Find a formula for $g(x)$ satisfying given conditions 
Find a formula for a function $g(x)$ satisfying the following conditions:
(a) domain of $g$ is $(-\infty,+\infty)$
(b) range of $g$ is $[-2,8]$
(c) $g$ has a period $\pi$
(d) $g(2)=3$

Well, I've have obtained a family of solutions:

$$g(x)=3+5\sin (n\pi +2x-4)$$

Where $n$ is any integer, and I am interested in knowing if there are any other solutions (except simply converting this into a $\cos$ function by using  the identity $\sin x = \cos (\frac{\pi}{2}-x)$).
If they do, please outline a sketch as to how you arrived at it. Thanks in advance!
 A: You've given perhaps one of the more elegant and most easily expressible solutions already. Most that can be written in a clean formula would probably involve the kind of function you've already constructed. But there are several less elegant ways to do this. They all come down to manipulating familiar graphs on an interval of length $\pi$, and "copy-pasting" them across $\mathbb R$. 
One strategy that comes to mind is to use what's called a "sawtooth function", which is essentially repeated copies of the absolute value function.

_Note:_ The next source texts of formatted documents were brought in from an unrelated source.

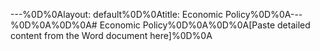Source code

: ---%0D%0Alayout: default%0D%0Atitle: Economic Policy%0D%0A---%0D%0A%0D%0A# Economic Policy%0D%0A%0D%0A[Paste detailed content from the Word document here]%0D%0A 
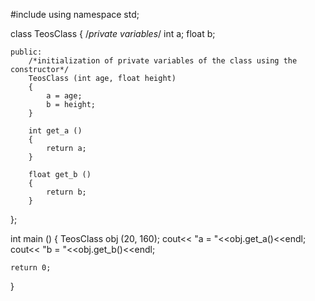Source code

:#include<iostream>
using namespace std;

class TeosClass
{
    /*private variables*/
        int a;
        float b;
    
    public:
        /*initialization of private variables of the class using the constructor*/
        TeosClass (int age, float height)
        {
            a = age;
            b = height;
        }
        
        int get_a ()
        {
            return a;
        }
        
        float get_b ()
        {
            return b;
        }
};

int main ()
{
    TeosClass obj (20, 160);
    cout<< "a = "<<obj.get_a()<<endl;
    cout<< "b = "<<obj.get_b()<<endl;
    
    return 0;
}
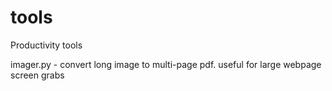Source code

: # tools
Productivity tools

imager.py - convert long image to multi-page pdf. useful for large webpage screen grabs
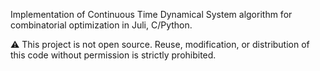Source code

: Implementation of Continuous Time Dynamical System algorithm for combinatorial optimization in Juli, C/Python. 


⚠️ This project is not open source. Reuse, modification, or distribution of this code without permission is strictly prohibited.
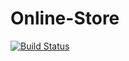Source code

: # Online-Store

[![Build Status](https://travis-ci.org/vladdlab/Online-Store.svg?branch=master)](https://travis-ci.org/vladdlab/Online-Store)
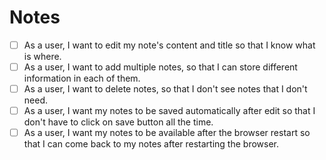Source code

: # __Notes__

- [ ] As a user, I want to edit my note's content and title so that I know what is where.
- [ ] As a user, I want to add multiple notes, so that I can store different information in each of them.
- [ ] As a user, I want to delete notes, so that I don't see notes that I don't need.
- [ ] As a user, I want my notes to be saved automatically after edit so that I don't have to click on save button all the time.
- [ ] As a user, I want my notes to be available after the browser restart so that I can come back to my notes after restarting the browser.
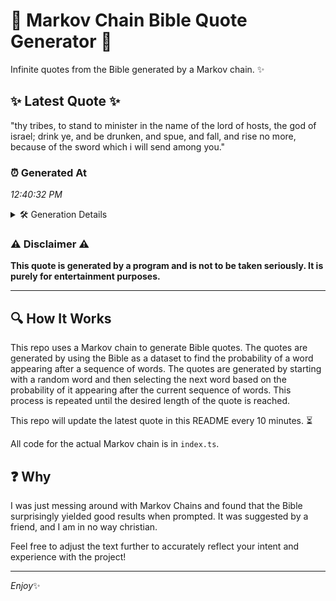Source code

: # 📖 Markov Chain Bible Quote Generator 📖

Infinite quotes from the Bible generated by a Markov chain. ✨

## ✨ Latest Quote ✨
"thy tribes, to stand to minister in the name of the lord of hosts, the god of israel; drink ye, and be drunken, and spue, and fall, and rise no more, because of the sword which i will send among you."

### ⏰ Generated At
*12:40:32 PM*

<details>
    <summary>🛠️ Generation Details</summary>
    <p>
        <strong>🌱 Seed:</strong> thy<br>
        <strong>🔄 Iterations:</strong> 40<br>
        <strong>📜 Context History:</strong><br>[ thy ]: tribes,<br>[ thy, tribes, ]: to<br>[ thy, tribes,, to ]: stand<br>[ thy, tribes,, to, stand ]: to<br>[ thy, tribes,, to, stand, to ]: minister<br>[ thy, tribes,, to, stand, to, minister ]: in<br>[ tribes,, to, stand, to, minister, in ]: the<br>[ to, stand, to, minister, in, the ]: name<br>[ stand, to, minister, in, the, name ]: of<br>[ to, minister, in, the, name, of ]: the<br>[ minister, in, the, name, of, the ]: lord<br>[ in, the, name, of, the, lord ]: of<br>[ the, name, of, the, lord, of ]: hosts,<br>[ name, of, the, lord, of, hosts, ]: the<br>[ of, the, lord, of, hosts,, the ]: god<br>[ the, lord, of, hosts,, the, god ]: of<br>[ lord, of, hosts,, the, god, of ]: israel;<br>[ of, hosts,, the, god, of, israel; ]: drink<br>[ hosts,, the, god, of, israel;, drink ]: ye,<br>[ the, god, of, israel;, drink, ye, ]: and<br>[ god, of, israel;, drink, ye,, and ]: be<br>[ of, israel;, drink, ye,, and, be ]: drunken,<br>[ israel;, drink, ye,, and, be, drunken, ]: and<br>[ drink, ye,, and, be, drunken,, and ]: spue,<br>[ ye,, and, be, drunken,, and, spue, ]: and<br>[ and, be, drunken,, and, spue,, and ]: fall,<br>[ be, drunken,, and, spue,, and, fall, ]: and<br>[ drunken,, and, spue,, and, fall,, and ]: rise<br>[ and, spue,, and, fall,, and, rise ]: no<br>[ spue,, and, fall,, and, rise, no ]: more,<br>[ and, fall,, and, rise, no, more, ]: because<br>[ fall,, and, rise, no, more,, because ]: of<br>[ and, rise, no, more,, because, of ]: the<br>[ rise, no, more,, because, of, the ]: sword<br>[ no, more,, because, of, the, sword ]: which<br>[ more,, because, of, the, sword, which ]: i<br>[ because, of, the, sword, which, i ]: will<br>[ of, the, sword, which, i, will ]: send<br>[ the, sword, which, i, will, send ]: among<br>[ sword, which, i, will, send, among ]: you.<br>
    </p>
</details>

### ⚠️ Disclaimer ⚠️
**This quote is generated by a program and is not to be taken seriously. It is purely for entertainment purposes.**

---

## 🔍 How It Works

This repo uses a Markov chain to generate Bible quotes. The quotes are generated by using the Bible as a dataset to find the probability of a word appearing after a sequence of words. The quotes are generated by starting with a random word and then selecting the next word based on the probability of it appearing after the current sequence of words. This process is repeated until the desired length of the quote is reached.

This repo will update the latest quote in this README every 10 minutes. ⏳

All code for the actual Markov chain is in `index.ts`.

## ❓ Why

I was just messing around with Markov Chains and found that the Bible surprisingly yielded good results when prompted. 
It was suggested by a friend, and I am in no way christian.

Feel free to adjust the text further to accurately reflect your intent and experience with the project!

---

*Enjoy*✨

One way you can construct this is thinking of a transformation of the absolute value function that is centered at some number $c$, with $c-\frac \pi 2 < 2 < c+\frac \pi 2$, and whose graph contains the points $(c,8)$, $(2,3)$, $(c-\frac \pi 2, -2)$, and $(c+\frac \pi 2, 2)$. After some thought, one way of solving this leads to $c = 2+\frac \pi 4$, and the function becomes 
$$
g(x) = 8-\frac{20}\pi\left|x-\frac \pi 4 - 2\right|
$$
Obviously this isn't periodic, but you can construct a periodic function by cutting this function off at $x=2-\frac \pi 4$ and $x=2+\frac{3\pi}4$ and repeating it on these intervals. Explicitly, this could be expressed as: 
$$
g(x) = 8-\frac{20}\pi\left|x-n\left(\frac \pi 4 - 2\right)\right|, \quad \textrm{for} \quad n\left(2+\frac \pi 4\right)-\frac \pi 2 \leq x \leq n\left(2+\frac \pi 4\right)+\frac \pi 2
$$
but it's more typically considered as a kind of "sawtooth graph". Constructions like this abound; I came up with one that looks like an EKG monitor, for example :) you can get pretty creative!